3° Décentraliser le système au plus près du terrain en privilégiant la médecine de premier recours, généralistes, infirmiers et pharmaciens de ville. Les rémunérer à la hauteur de leurs tâches et investir massivement dans les maisons et centres de santé pluridisciplinaires
Un cloud sanitaire connectant les différentes bases de données
4° Accélérer la mutation numérique en diffusant un Dossier Médical Partagé enfin simple d’utilisation. Faciliter les téléconsultations avec des systèmes accessibles aux personnes âgées et à celles qui ne savent pas bien se servir des moyens numériques. Connecter les différentes bases de données existantes dans un cloud sanitaire. Inventer les objets connectés utiles aux patients et aux soignants dans le cadre d’une FrenchTech pleinement investie dans le domaine de la santé. Créer une vraie méta-plateforme nationale voire européenne des données de santé, accessible à tous.
5° Évaluer en temps réel la pertinence et la qualité des prestations offertes aux malades en usant de deux types de critères : les données médicales objectives et les résultats vécus par les patients. Chaque professionnel de santé devrait pouvoir situer le niveau de sa pratique à l’aune de statistiques nationales régulièrement mises à jour et facilement accessibles.

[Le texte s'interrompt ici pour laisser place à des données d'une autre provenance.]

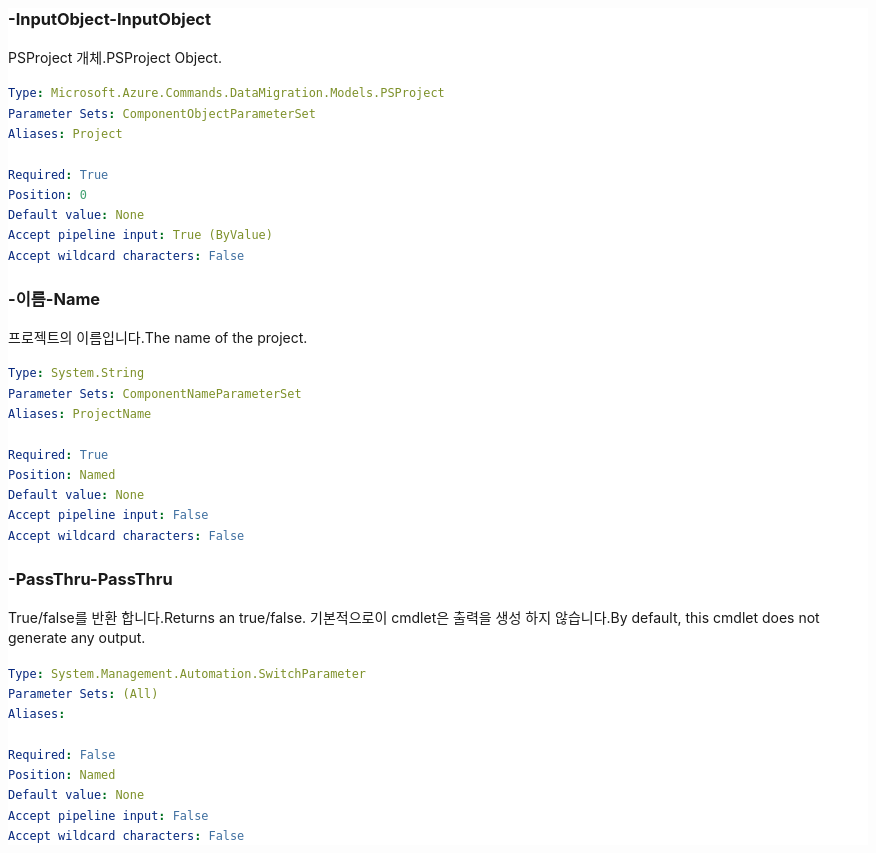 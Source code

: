 ### <span data-ttu-id="e65ce-123">-InputObject</span><span class="sxs-lookup"><span data-stu-id="e65ce-123">-InputObject</span></span>
<span data-ttu-id="e65ce-124">PSProject 개체.</span><span class="sxs-lookup"><span data-stu-id="e65ce-124">PSProject Object.</span></span>

```yaml
Type: Microsoft.Azure.Commands.DataMigration.Models.PSProject
Parameter Sets: ComponentObjectParameterSet
Aliases: Project

Required: True
Position: 0
Default value: None
Accept pipeline input: True (ByValue)
Accept wildcard characters: False
```

### <span data-ttu-id="e65ce-125">-이름</span><span class="sxs-lookup"><span data-stu-id="e65ce-125">-Name</span></span>
<span data-ttu-id="e65ce-126">프로젝트의 이름입니다.</span><span class="sxs-lookup"><span data-stu-id="e65ce-126">The name of the project.</span></span>

```yaml
Type: System.String
Parameter Sets: ComponentNameParameterSet
Aliases: ProjectName

Required: True
Position: Named
Default value: None
Accept pipeline input: False
Accept wildcard characters: False
```

### <span data-ttu-id="e65ce-127">-PassThru</span><span class="sxs-lookup"><span data-stu-id="e65ce-127">-PassThru</span></span>
<span data-ttu-id="e65ce-128">True/false를 반환 합니다.</span><span class="sxs-lookup"><span data-stu-id="e65ce-128">Returns an true/false.</span></span>
<span data-ttu-id="e65ce-129">기본적으로이 cmdlet은 출력을 생성 하지 않습니다.</span><span class="sxs-lookup"><span data-stu-id="e65ce-129">By default, this cmdlet does not generate any output.</span></span>

```yaml
Type: System.Management.Automation.SwitchParameter
Parameter Sets: (All)
Aliases:

Required: False
Position: Named
Default value: None
Accept pipeline input: False
Accept wildcard characters: False
```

6° Réduire drastiquement le nombre d’agences, d’instituts, de Conseils et autres directions centrales qui se marchent sur les pieds, pour créer une Food and Drug Administration (FDA) et un Center for Disease Control (CDC) à la française.
7° Investir massivement dans la prévention dont le financement minimaliste est une injure à la santé publique. La pénurie de masques et de tests en fut la preuve criante.
8° Restructurer notre assurance maladie boiteuse selon deux options : soit la CNAM prend tout en charge, soit on travaille avec les assureurs et les mutuelles sur un schéma à deux étages, non pas en fonction du risque, mais selon le montant dépensé et les ressources de chacun.
9° Offrir à nos aînés des conditions de vie décentes en EHPAD et surtout à domicile, en jouant d’un mixage générationnel et d’un suivi médical, infirmier et d’aides de vie accompagné par les technologies innovantes.
10° Penser la santé comme le tout premier secteur économique d’avenir, créateur d’emplois et de richesse au lieu de le considérer comme un boulet à subventions sans fin. Dans cette optique, abolir l’objectif national des dépenses d’assurance maladie annuel et favoriser massivement le développement des entreprises utiles aux biens sanitaires en relocalisant leur production dans une approche de politique industrielle française et européenne affirmée.